◆ PROVIDED INFORMATION ◆
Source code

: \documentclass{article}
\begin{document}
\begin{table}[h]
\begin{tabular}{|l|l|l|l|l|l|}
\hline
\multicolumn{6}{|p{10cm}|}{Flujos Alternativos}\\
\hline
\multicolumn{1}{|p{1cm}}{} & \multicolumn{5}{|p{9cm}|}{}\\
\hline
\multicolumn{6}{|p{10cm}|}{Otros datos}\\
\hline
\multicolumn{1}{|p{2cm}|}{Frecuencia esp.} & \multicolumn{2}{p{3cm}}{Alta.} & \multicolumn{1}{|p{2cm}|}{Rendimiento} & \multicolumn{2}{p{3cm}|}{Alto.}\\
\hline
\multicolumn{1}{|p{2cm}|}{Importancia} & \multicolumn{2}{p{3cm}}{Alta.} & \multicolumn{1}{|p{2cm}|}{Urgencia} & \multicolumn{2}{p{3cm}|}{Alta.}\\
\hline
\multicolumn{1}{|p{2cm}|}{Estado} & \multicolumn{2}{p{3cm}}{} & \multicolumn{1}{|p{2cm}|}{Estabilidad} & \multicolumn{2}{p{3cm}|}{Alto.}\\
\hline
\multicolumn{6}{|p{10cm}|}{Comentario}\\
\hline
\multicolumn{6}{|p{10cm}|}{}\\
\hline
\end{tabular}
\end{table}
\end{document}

◆ WORK TO BE COMPLETED ◆
Type out the material above once more, exactly.

◆ RESULT OF THIS EXERCISE ◆
Source code

: \documentclass{article}
\begin{document}
\begin{table}[h]
\begin{tabular}{|l|l|l|l|l|l|}
\hline
\multicolumn{6}{|p{10cm}|}{Flujos Alternativos}\\
\hline
\multicolumn{1}{|p{1cm}}{} & \multicolumn{5}{|p{9cm}|}{}\\
\hline
\multicolumn{6}{|p{10cm}|}{Otros datos}\\
\hline
\multicolumn{1}{|p{2cm}|}{Frecuencia esp.} & \multicolumn{2}{p{3cm}}{Alta.} & \multicolumn{1}{|p{2cm}|}{Rendimiento} & \multicolumn{2}{p{3cm}|}{Alto.}\\
\hline
\multicolumn{1}{|p{2cm}|}{Importancia} & \multicolumn{2}{p{3cm}}{Alta.} & \multicolumn{1}{|p{2cm}|}{Urgencia} & \multicolumn{2}{p{3cm}|}{Alta.}\\
\hline
\multicolumn{1}{|p{2cm}|}{Estado} & \multicolumn{2}{p{3cm}}{} & \multicolumn{1}{|p{2cm}|}{Estabilidad} & \multicolumn{2}{p{3cm}|}{Alto.}\\
\hline
\multicolumn{6}{|p{10cm}|}{Comentario}\\
\hline
\multicolumn{6}{|p{10cm}|}{}\\
\hline
\end{tabular}
\end{table}
\end{document}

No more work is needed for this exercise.